Rasanya belum saatnya membuat regulasi khusus bagi kaum waria. Regulasi khusus sama saja mendiskriminasi waria itu sendiri. Terpenting kini adalah bagaimana regulasi yang ada dan yang akan ada itu tidak mendiskriminasi kaum waria. Bentuk kongkritnya adalah adanya sanksi hukum yang ketat bagi siapa saja yang memperlakukan hak-hak semua lapisan warga negara secara diskriminatif. Di dalamnya termasuk kelompok waria. Karena di luar waria, juga terdapat kelompok perempuan, penyandang cacat, ras dan etnis yang seringkali rentan mendapat perlakuan diskriminatif dan pelecehan. Regulasi-regulasi yang bertentangan dengan konstitusi juga harus dihapus.
Selain itu, affimative action juga penting. Misalnya saja membuat semacam piagam bersama antara pelaku dunia usaha, pemerintah dan kaum waria, yang isinya memprioritaskan dimensi profesionalitas dan proporsional untuk menghormati eksistensi kaum waria di dunia kerja sektor formal.

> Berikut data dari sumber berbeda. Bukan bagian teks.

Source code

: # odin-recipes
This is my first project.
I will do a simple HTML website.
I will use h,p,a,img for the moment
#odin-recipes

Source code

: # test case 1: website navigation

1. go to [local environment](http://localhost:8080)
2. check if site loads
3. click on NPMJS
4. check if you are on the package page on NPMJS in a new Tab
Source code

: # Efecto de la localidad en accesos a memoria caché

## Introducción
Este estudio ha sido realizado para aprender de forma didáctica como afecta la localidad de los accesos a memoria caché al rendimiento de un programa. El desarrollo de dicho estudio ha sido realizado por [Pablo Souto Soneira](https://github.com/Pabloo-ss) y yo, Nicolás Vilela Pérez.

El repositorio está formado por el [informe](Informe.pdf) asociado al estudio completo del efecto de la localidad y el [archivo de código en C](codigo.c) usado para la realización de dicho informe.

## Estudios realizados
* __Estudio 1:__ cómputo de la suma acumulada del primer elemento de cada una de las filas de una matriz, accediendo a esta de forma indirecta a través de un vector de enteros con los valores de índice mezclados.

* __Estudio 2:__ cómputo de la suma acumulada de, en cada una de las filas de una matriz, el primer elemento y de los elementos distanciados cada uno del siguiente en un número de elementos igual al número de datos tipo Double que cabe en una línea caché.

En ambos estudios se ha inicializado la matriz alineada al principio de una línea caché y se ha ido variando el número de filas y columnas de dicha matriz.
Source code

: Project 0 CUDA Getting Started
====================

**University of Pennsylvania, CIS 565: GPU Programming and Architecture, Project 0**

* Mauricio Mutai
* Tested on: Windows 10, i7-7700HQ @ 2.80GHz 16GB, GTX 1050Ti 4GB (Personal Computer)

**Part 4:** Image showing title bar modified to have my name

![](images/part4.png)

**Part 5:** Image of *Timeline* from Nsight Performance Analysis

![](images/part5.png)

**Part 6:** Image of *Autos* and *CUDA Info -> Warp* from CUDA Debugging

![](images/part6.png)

Keberadaan waria di tengah-tengah masyarakat kita adalah sebuah fakta yang sudah saatnya bagi kita untuk belajar menerimanya sebagai realitas. Soal norma agama, biarlah itu menjadi domain domestik antara individu dengan Tuhan. Pekerjaan rumah kita adalah bagaimana agar realitas itu tak menjadi problem sosial di masyarakat.

Written by: Irfan F. el Kindy

Comments :

0 komentar to “Tentang Diskriminasi Waria”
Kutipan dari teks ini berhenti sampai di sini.